One of the drawbacks inhibiting the introduction of a gasoline Homogeneous Charge Compression Ignited (HCCI) engine in production has been the lack of a simple, cost effective and energy efficient Variable Valvetrain Actuation (VVA) system to vary both the exhaust and intake events. Many electro-hydraulic and electro-mechanical “camless” VVA systems have been proposed for gasoline HCCI engines, but while these systems may consume less or equivalent actuation power at low engine speeds, they typically require significantly more power than a conventional fixed-lift and fixed-duration valvetrain system to actuate at mid and upper engine speeds. Moreover, the cost of these “camless” systems usually is on par with the cost of an entire conventional engine itself.

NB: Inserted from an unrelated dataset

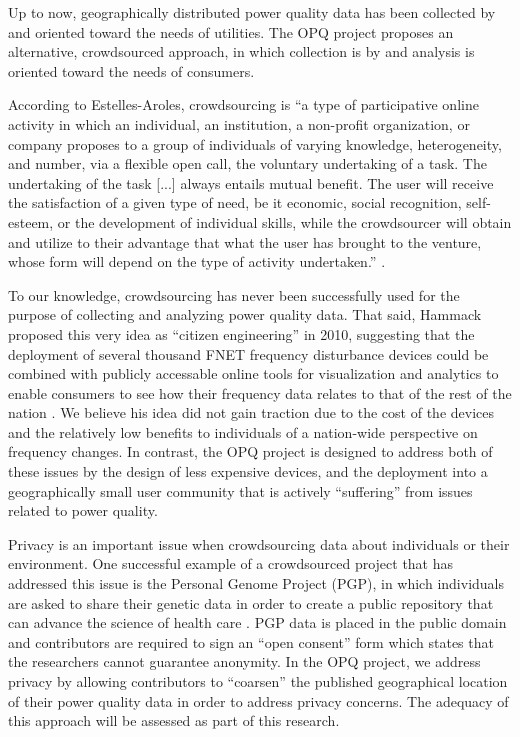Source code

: Up to now, geographically distributed power quality data has been collected by and oriented toward the needs of utilities. The OPQ project proposes an alternative, crowdsourced approach, in which collection is by and analysis is oriented toward the needs of consumers.   

According to Estelles-Aroles, crowdsourcing is ``a type of participative online activity in which an individual, an institution, a non-profit organization, or company proposes to a group of individuals of varying knowledge, heterogeneity, and number, via a flexible open call, the voluntary undertaking of a task. The undertaking of the task [...] always entails mutual benefit. The user will receive the satisfaction of a given type of need, be it economic, social recognition, self-esteem, or the development of individual skills, while the crowdsourcer will obtain and utilize to their advantage that what the user has brought to the venture, whose form will depend on the type of activity undertaken.'' \cite{Estelles-Aroles2012}.

To our knowledge, crowdsourcing has never been successfully used for the purpose of collecting and analyzing power quality data.  That said, Hammack proposed this very idea as ``citizen engineering'' in 2010, suggesting that the deployment of several thousand FNET frequency disturbance devices could be combined with publicly accessable online tools for visualization and analytics to enable consumers to see how their frequency data relates to that of the rest of the nation \cite{Hammack2010}.   We believe his idea did not gain traction due to the cost of the devices and the relatively low benefits to individuals of a nation-wide perspective on frequency changes.  In contrast, the OPQ project is designed to address both of these issues by the design of less expensive devices, and the deployment into a geographically small user community that is actively ``suffering'' from issues related to power quality.  

Privacy is an important issue when crowdsourcing data about individuals or their environment. One successful example of a crowdsourced project that has addressed this issue is the Personal Genome Project (PGP), in which individuals are asked to share their genetic data in order to create a public repository that can advance the science of health care \cite{Church2005}. PGP data is placed in the public domain and contributors are required to sign an ``open consent'' form which states that the researchers cannot guarantee anonymity. In the OPQ project, we address privacy by allowing contributors to ``coarsen'' the published geographical location of their power quality data in order to address privacy concerns.  The adequacy of this approach will be assessed as part of this research.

As the cost of petroleum continues to rise from increased global demands and limited supplies, the fuel economy benefits of internal combustion engines will become a central issue in their design, manufacture, and use at the consumer level. In high volume production applications, applying a continuously variable valvetrain system to just the intake side of a gasoline engine can yield fuel economy benefits up to 10% on Federal Test Procedure—USA (FTP) or New European Driving Cycle (NEDC) driving schedules, based on simulations and vehicle testing. HCCI type combustion processes have promised to make the gasoline engine nearly as fuel efficient as a conventional, 4-stroke Diesel engine, yielding gains as high as 15% over conventional (non-VVA) gasoline engines for these same driving schedules. The HCCI engine could become strategically important to the United States and other countries dependent on a gasoline based transportation economy.
Likewise, the use of a continuously variable valvetrain for both the intake and exhaust sides of a Diesel engine has been identified as a potential means to reduce the size and cost of future exhaust aftertreatment systems and a way to restore the lost fuel economy that these systems presently impose. By varying the duration of intake lift events, potential Miller-cycle type fuel economy gains are feasible. Also, with VVA on the intake side, the effective compression ratio can be varied to provide a high ratio during startup and a lower ratio for peak fuel efficiency at highway cruise conditions. Without intake side VVA, compression ratios must be compromised in a tradeoff between these two extremes. Exhaust side VVA can improve the torque response of a Diesel engine. Varying exhaust valve opening times can permit faster transitions with the turbocharger, reducing turbo lag. Exhaust VVA can also be used to expand the range of engine operation where pulse turbo-charging can be effective. Furthermore, varying exhaust valve opening times can be used to raise exhaust temperatures under light load conditions, significantly improving NOx adsorber efficiencies.
VVA devices for controlling the poppet valves in the cylinder head of an internal combustion engine are well known.
For a first example, U.S. Pat. No. 5,937,809 discloses a Single Shaft Crank Rocker (SSCR) mechanism wherein an engine valve is driven by an oscillatable rocker cam that is actuated by a linkage driven by a rotary eccentric, preferably a rotary cam. The linkage is pivoted on a control member that is in turn pivotable about the axis of the rotary cam and angularly adjustable to vary the orientation of the rocker cam and thereby vary the valve lift and timing. The oscillatable cam is pivoted on the rotational axis of the rotary cam.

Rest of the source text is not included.